Lab 2. Exploratory Data Analyses (EDA)

Author

Jared Joseph

Introduction

Tip

This lab will ask you to make several data visualizations. You can use any function/package you like to make these visualizations, as long as you create the correct type, and can interpret the results.

Click here to access the lab on Github Classroom: Github Classroom Assignment for Lab 2: Exploratory Data Analyses (EDA)

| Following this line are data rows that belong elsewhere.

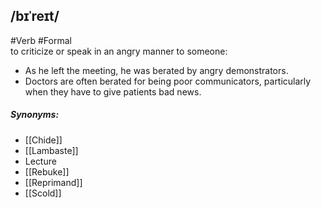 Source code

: ## /bɪˈreɪt/
#Verb #Formal  
to criticize or speak in an angry manner to someone:

- As he left the meeting, he was berated by angry demonstrators.
- Doctors are often berated for being poor communicators, particularly when they have to give patients bad news.

##### Synonyms:
- [[Chide]]
- [[Lambaste]]
- Lecture
- [[Rebuke]]
- [[Reprimand]]
- [[Scold]]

This lab aims to reinforce the R coding fundamentals we learned last time, while also introducing the process of Exploratory Data Analyses (EDA). This lab will also make suggestions as we work regarding the git workflow. Getting a sense of how often you should commit your code is something you develop over time, and varies from person to person. In this lab I’ll highlight a few times you should consider committing your code and pushing it to github.

Note

While we are using pushes to Github as a way to turn in our assignments, don’t mistake it for something like turning in your assignment on moodle. You can, and should, push your code often. Each push saves your code on Github in case something terrible happens to your computer.

In terms of grading, we will look at whatever version you have uploaded when the lab is due.

The Data

Today we will be looking at stop and frisk data from New York City. Stop and frisk laws in New York allowed officers to stop anyone they had a “reasonable suspicion” was the suspect in a crime. Stop and frisk became a cornerstone in NYC policing.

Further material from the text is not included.